**ASSIGNMENT:**
Check every line of the data below for the string "result", and copy the ones that hold it.

[[ EXERCISE INPUTS open ]]

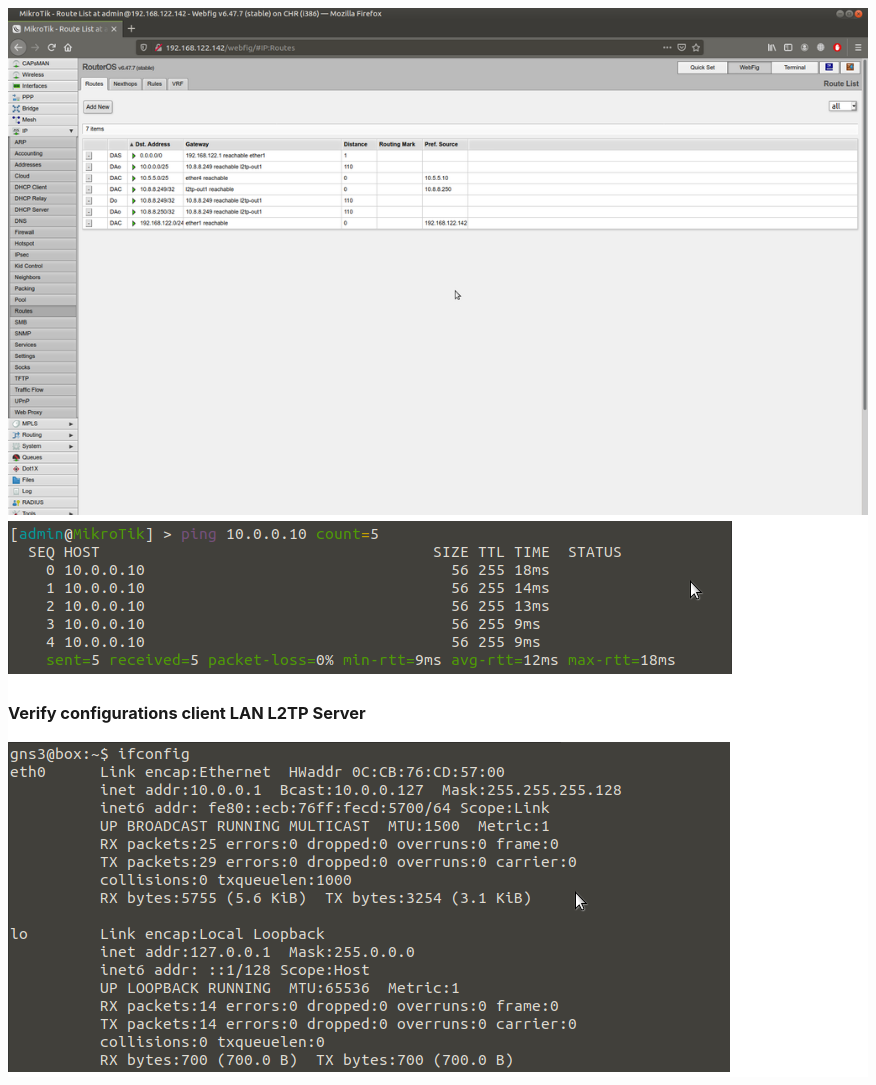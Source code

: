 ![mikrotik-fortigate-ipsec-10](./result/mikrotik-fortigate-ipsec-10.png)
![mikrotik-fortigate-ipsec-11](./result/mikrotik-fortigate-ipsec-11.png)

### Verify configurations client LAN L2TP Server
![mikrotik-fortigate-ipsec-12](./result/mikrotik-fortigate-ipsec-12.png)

[[ EXERCISE INPUTS closed ]]

**SOLUTION:**
: ![mikrotik-fortigate-ipsec-10](./result/mikrotik-fortigate-ipsec-10.png)
![mikrotik-fortigate-ipsec-11](./result/mikrotik-fortigate-ipsec-11.png)
![mikrotik-fortigate-ipsec-12](./result/mikrotik-fortigate-ipsec-12.png)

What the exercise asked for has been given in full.